(Action item) In the entries below, count the lines that contain the word "added" and give only that number.

(Data records)
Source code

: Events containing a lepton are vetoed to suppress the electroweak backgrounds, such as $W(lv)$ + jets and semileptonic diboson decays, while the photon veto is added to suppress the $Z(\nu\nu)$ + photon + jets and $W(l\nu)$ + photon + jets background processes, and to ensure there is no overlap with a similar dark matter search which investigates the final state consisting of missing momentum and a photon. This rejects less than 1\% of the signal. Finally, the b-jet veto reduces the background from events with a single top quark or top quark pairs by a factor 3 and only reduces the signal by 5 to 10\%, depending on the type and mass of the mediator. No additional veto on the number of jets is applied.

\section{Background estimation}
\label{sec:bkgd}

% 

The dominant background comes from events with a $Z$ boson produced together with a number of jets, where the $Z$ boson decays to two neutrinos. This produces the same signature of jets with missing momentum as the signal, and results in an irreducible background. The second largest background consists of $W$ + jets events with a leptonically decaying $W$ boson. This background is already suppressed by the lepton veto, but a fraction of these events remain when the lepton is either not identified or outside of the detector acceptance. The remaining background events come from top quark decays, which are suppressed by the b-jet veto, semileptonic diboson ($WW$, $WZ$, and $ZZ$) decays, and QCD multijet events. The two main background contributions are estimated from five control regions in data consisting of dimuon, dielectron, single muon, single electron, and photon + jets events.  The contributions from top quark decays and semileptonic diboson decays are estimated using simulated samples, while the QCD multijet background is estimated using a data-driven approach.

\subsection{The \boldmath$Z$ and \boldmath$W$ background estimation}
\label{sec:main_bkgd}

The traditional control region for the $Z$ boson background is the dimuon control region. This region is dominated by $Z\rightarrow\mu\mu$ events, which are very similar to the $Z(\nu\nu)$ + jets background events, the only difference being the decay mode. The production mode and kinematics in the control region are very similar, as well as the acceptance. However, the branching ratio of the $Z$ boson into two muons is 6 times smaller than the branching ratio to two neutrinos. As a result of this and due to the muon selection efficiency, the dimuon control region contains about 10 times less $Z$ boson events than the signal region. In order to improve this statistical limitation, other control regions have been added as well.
---
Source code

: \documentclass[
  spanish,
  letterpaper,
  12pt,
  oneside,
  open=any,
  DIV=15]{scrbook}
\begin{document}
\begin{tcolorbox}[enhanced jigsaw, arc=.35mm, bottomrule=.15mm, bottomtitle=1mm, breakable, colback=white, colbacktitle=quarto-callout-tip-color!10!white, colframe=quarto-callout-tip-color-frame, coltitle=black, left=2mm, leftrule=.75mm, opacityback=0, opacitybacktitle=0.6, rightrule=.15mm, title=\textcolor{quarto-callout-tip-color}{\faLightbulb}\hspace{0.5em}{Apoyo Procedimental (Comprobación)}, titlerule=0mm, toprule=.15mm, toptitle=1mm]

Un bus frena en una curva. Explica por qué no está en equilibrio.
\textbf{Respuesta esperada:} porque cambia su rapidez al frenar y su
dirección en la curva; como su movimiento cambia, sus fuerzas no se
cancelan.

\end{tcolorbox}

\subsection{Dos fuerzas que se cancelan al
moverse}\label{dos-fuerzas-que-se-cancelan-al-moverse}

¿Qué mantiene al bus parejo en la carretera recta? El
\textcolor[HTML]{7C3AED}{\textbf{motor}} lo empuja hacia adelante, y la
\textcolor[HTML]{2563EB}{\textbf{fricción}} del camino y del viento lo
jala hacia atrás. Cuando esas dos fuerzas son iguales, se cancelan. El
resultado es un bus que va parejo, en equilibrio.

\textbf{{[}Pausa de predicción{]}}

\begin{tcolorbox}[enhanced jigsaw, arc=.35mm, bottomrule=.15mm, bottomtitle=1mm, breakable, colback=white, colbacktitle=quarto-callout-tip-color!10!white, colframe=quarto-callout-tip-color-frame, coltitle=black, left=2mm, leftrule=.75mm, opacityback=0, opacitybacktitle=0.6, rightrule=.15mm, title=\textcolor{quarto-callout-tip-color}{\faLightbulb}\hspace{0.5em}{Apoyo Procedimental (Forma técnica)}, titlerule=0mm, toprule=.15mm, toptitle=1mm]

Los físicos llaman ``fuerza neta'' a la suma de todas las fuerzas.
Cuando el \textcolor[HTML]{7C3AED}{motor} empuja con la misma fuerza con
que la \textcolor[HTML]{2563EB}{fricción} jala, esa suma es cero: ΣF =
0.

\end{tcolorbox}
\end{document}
* * *
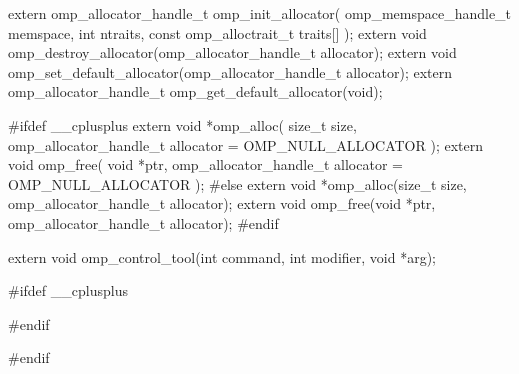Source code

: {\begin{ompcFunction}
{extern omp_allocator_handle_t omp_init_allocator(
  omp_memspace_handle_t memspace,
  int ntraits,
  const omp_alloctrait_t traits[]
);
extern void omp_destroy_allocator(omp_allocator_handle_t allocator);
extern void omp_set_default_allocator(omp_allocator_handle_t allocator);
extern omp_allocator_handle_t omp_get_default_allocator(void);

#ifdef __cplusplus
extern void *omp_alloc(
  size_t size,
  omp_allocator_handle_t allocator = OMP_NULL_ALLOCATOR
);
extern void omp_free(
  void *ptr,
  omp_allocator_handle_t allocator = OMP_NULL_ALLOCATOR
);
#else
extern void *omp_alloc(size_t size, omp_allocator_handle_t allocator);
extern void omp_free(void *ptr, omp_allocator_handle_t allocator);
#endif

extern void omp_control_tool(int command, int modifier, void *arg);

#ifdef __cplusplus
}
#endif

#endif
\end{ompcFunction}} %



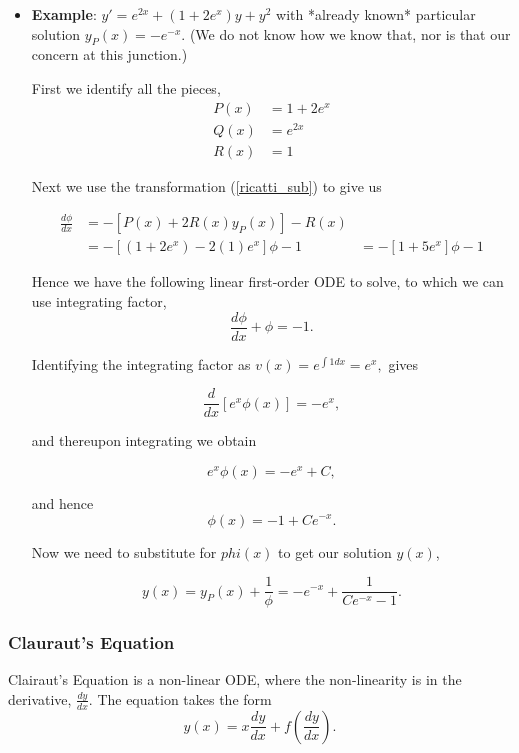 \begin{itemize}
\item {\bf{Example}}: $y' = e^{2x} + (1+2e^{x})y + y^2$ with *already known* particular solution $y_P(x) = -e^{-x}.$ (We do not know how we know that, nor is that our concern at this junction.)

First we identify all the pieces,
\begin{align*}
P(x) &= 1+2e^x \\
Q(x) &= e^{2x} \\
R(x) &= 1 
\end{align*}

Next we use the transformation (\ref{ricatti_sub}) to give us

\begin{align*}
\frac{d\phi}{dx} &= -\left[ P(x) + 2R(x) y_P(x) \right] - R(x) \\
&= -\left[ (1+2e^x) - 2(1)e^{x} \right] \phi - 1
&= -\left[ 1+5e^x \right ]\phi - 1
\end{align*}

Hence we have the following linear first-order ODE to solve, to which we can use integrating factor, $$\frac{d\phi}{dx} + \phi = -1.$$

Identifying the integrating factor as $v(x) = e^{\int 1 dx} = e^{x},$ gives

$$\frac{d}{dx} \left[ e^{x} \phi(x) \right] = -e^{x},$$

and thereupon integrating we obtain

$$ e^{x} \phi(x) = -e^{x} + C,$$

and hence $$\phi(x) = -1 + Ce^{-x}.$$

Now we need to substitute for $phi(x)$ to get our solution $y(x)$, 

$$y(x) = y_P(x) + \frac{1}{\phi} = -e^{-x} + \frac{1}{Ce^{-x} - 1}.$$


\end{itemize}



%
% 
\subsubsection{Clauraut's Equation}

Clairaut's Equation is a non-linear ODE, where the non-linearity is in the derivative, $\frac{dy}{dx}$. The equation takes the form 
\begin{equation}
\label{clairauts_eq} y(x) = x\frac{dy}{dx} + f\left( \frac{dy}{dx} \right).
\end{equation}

(Solution to the problem) 2